La même année, un appel m’invitait à parler de John Brown, dans cette ville d’Harper Ferry, que vingt ans auparavant, il avait investie ! Dans cette ville qu’il y a vingt ans, son nom remplissait de terreur ; alors que le Gouvernement recherchait en tout lieu pour les pendre, les complices de Jules Brown ; alors que la canaillocratie, par toute la République, lynchait haut la main, quiconque osait excuser, ou expliquer, l’effroyable attentat du brigand !

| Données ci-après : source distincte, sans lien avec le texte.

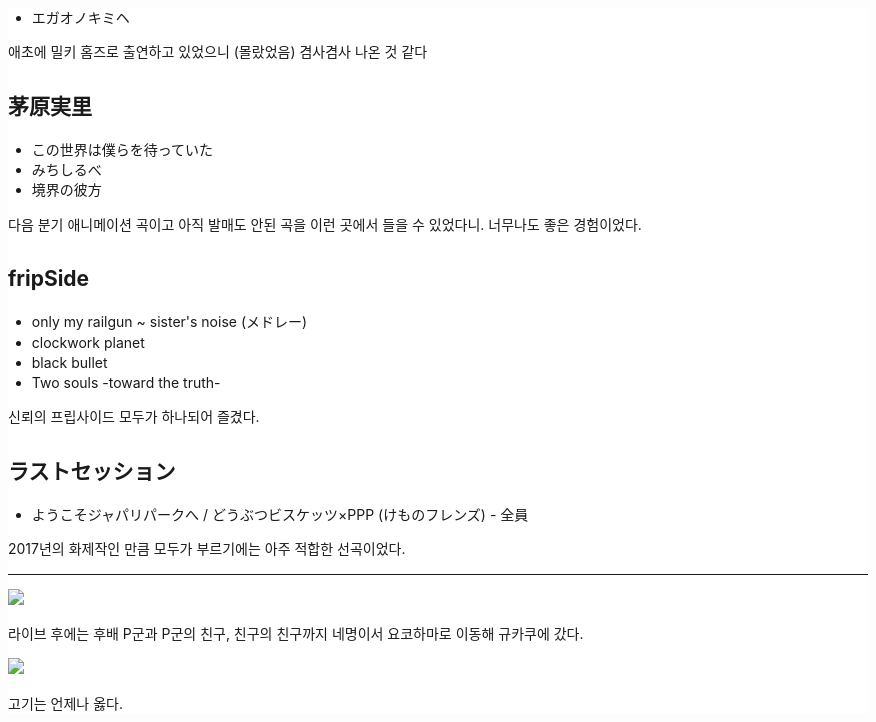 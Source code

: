 * エガオノキミヘ

애초에 밀키 홈즈로 출연하고 있었으니 (몰랐었음) 겸사겸사 나온 것 같다

## 茅原実里

* この世界は僕らを待っていた
* みちしるべ
* 境界の彼方

다음 분기 애니메이션 곡이고 아직 발매도 안된 곡을 이런 곳에서 들을 수 있었다니. 너무나도 좋은 경험이었다.

## fripSide

* only my railgun ~ sister's noise (メドレー)
* clockwork planet
* black bullet
* Two souls -toward the truth-

신뢰의 프립사이드
모두가 하나되어 즐겼다.

## ラストセッション

* ようこそジャパリパークへ / どうぶつビスケッツ×PPP (けものフレンズ) - 全員

2017년의 화제작인 만큼 모두가 부르기에는 아주 적합한 선곡이었다.

---

![](/photos/171112-kanagawa/03_06.jpg)

라이브 후에는 후배 P군과 P군의 친구, 친구의 친구까지 네명이서 요코하마로 이동해 규카쿠에 갔다.

![](/photos/171112-kanagawa/03_07.jpg)

고기는 언제나 옳다.
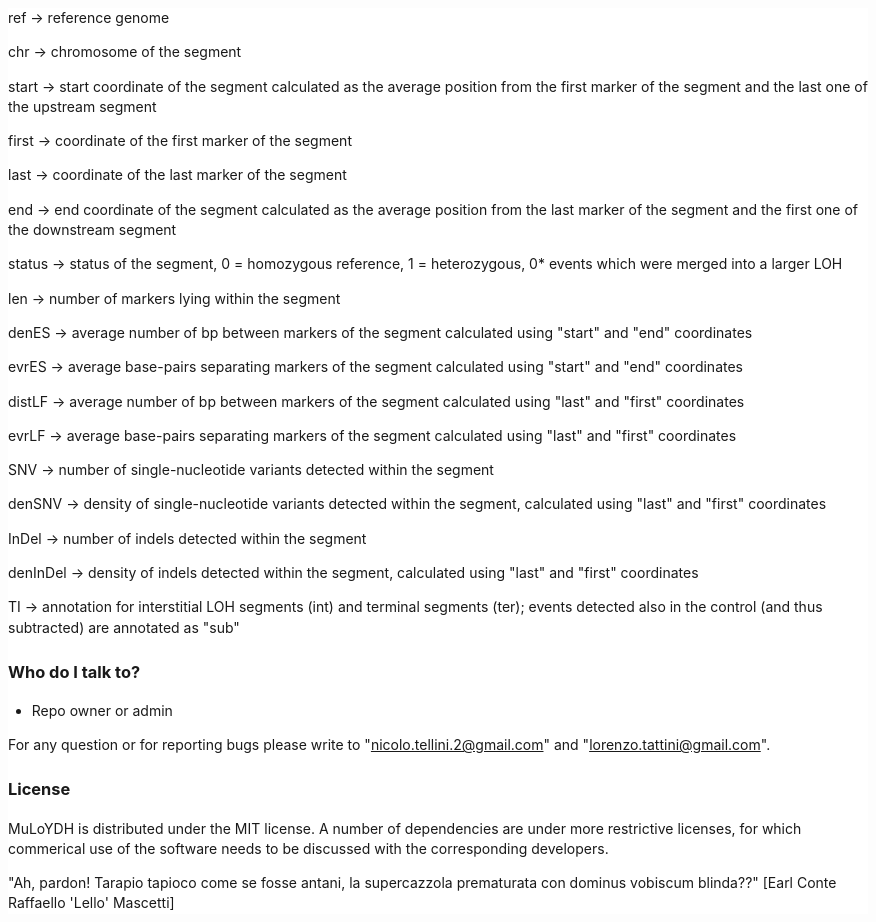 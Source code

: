 ref -> reference genome

chr -> chromosome of the segment

start -> start coordinate of the segment calculated as the average position from the first marker of the segment and the last one of the upstream segment

first -> coordinate of the first marker of the segment

last -> coordinate of the last marker of the segment

end -> end coordinate of the segment calculated as the average position from the last marker of the segment and the first one of the downstream segment

status -> status of the segment, 0 = homozygous reference, 1 = heterozygous, 0* events which were merged into a larger LOH

len -> number of markers lying within the segment

denES -> average number of bp between markers of the segment calculated using "start" and "end" coordinates

evrES -> average base-pairs separating markers of the segment calculated using "start" and "end" coordinates

distLF -> average number of bp between markers of the segment calculated using "last" and "first" coordinates

evrLF -> average base-pairs separating markers of the segment calculated using "last" and "first" coordinates

SNV -> number of single-nucleotide variants detected within the segment

denSNV -> density of single-nucleotide variants detected within the segment, calculated using "last" and "first" coordinates

InDel -> number of indels detected within the segment 

denInDel -> density of indels detected within the segment, calculated using "last" and "first" coordinates

TI -> annotation for interstitial LOH segments (int) and terminal segments (ter); events detected also in the control (and thus subtracted) are annotated as "sub"

### Who do I talk to? ###

* Repo owner or admin

For any question or for reporting bugs please write to "nicolo.tellini.2@gmail.com" and "lorenzo.tattini@gmail.com".

### License ###

MuLoYDH is distributed under the MIT license. A number of dependencies are under more restrictive licenses, for which commerical use of the software needs to be discussed with the corresponding developers.

"Ah, pardon! Tarapio tapioco come se fosse antani, la supercazzola prematurata con dominus vobiscum blinda??"
[Earl Conte Raffaello 'Lello' Mascetti]
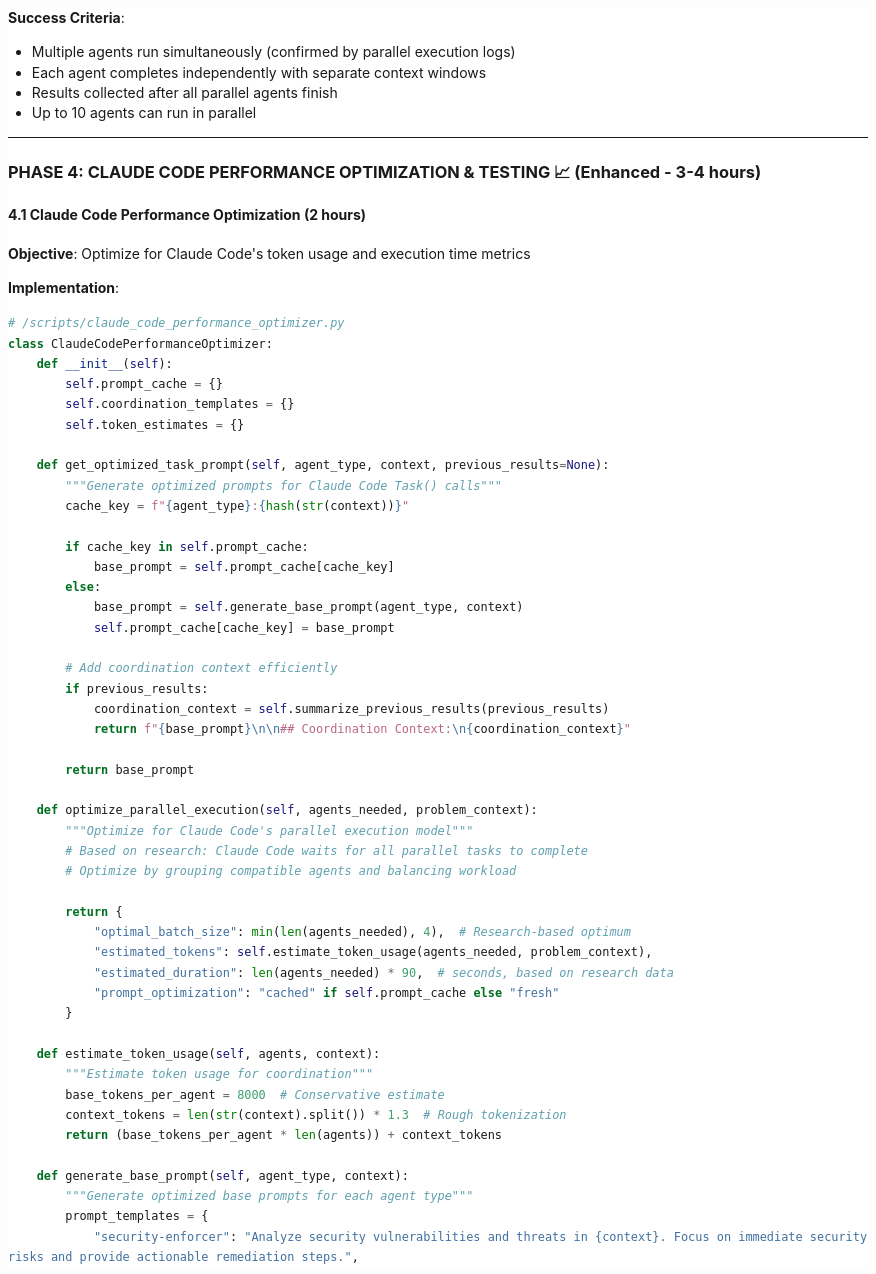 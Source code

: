 **Success Criteria**:
- Multiple agents run simultaneously (confirmed by parallel execution logs)
- Each agent completes independently with separate context windows
- Results collected after all parallel agents finish
- Up to 10 agents can run in parallel

---

### **PHASE 4: CLAUDE CODE PERFORMANCE OPTIMIZATION & TESTING** 📈 (Enhanced - 3-4 hours)

#### **4.1 Claude Code Performance Optimization (2 hours)**
**Objective**: Optimize for Claude Code's token usage and execution time metrics

**Implementation**:
```python
# /scripts/claude_code_performance_optimizer.py
class ClaudeCodePerformanceOptimizer:
    def __init__(self):
        self.prompt_cache = {}
        self.coordination_templates = {}
        self.token_estimates = {}
        
    def get_optimized_task_prompt(self, agent_type, context, previous_results=None):
        """Generate optimized prompts for Claude Code Task() calls"""
        cache_key = f"{agent_type}:{hash(str(context))}"
        
        if cache_key in self.prompt_cache:
            base_prompt = self.prompt_cache[cache_key]
        else:
            base_prompt = self.generate_base_prompt(agent_type, context)
            self.prompt_cache[cache_key] = base_prompt
            
        # Add coordination context efficiently
        if previous_results:
            coordination_context = self.summarize_previous_results(previous_results)
            return f"{base_prompt}\n\n## Coordination Context:\n{coordination_context}"
        
        return base_prompt
        
    def optimize_parallel_execution(self, agents_needed, problem_context):
        """Optimize for Claude Code's parallel execution model"""
        # Based on research: Claude Code waits for all parallel tasks to complete
        # Optimize by grouping compatible agents and balancing workload
        
        return {
            "optimal_batch_size": min(len(agents_needed), 4),  # Research-based optimum
            "estimated_tokens": self.estimate_token_usage(agents_needed, problem_context),
            "estimated_duration": len(agents_needed) * 90,  # seconds, based on research data
            "prompt_optimization": "cached" if self.prompt_cache else "fresh"
        }
        
    def estimate_token_usage(self, agents, context):
        """Estimate token usage for coordination"""
        base_tokens_per_agent = 8000  # Conservative estimate
        context_tokens = len(str(context).split()) * 1.3  # Rough tokenization
        return (base_tokens_per_agent * len(agents)) + context_tokens
        
    def generate_base_prompt(self, agent_type, context):
        """Generate optimized base prompts for each agent type"""
        prompt_templates = {
            "security-enforcer": "Analyze security vulnerabilities and threats in {context}. Focus on immediate security risks and provide actionable remediation steps.",
```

Et c’est là qu’on m’appelait ! Là où, vingt ans auparavant, un bout de corde attaché à quelque arbre, en aurait lestement fini de moi ! — Mes pieds posaient sur le sol, où le sang de Brown avait coulé. Je voyais cette tragédie : les hauteurs qui l’avaient contemplée, la maison foraine où Brown rassembla ses hommes, l’arsenal où il soutint le siége, le point où Lee opéra sa capture, m’en racontaient les sinistres développements. Et c’était de John Brown que j’allais parler ! Et j’en allais parler, non comme d’un criminel d’État, mais comme d’un héros chrétien, comme du martyr de la liberté !

On écouta, les applaudissements éclatèrent.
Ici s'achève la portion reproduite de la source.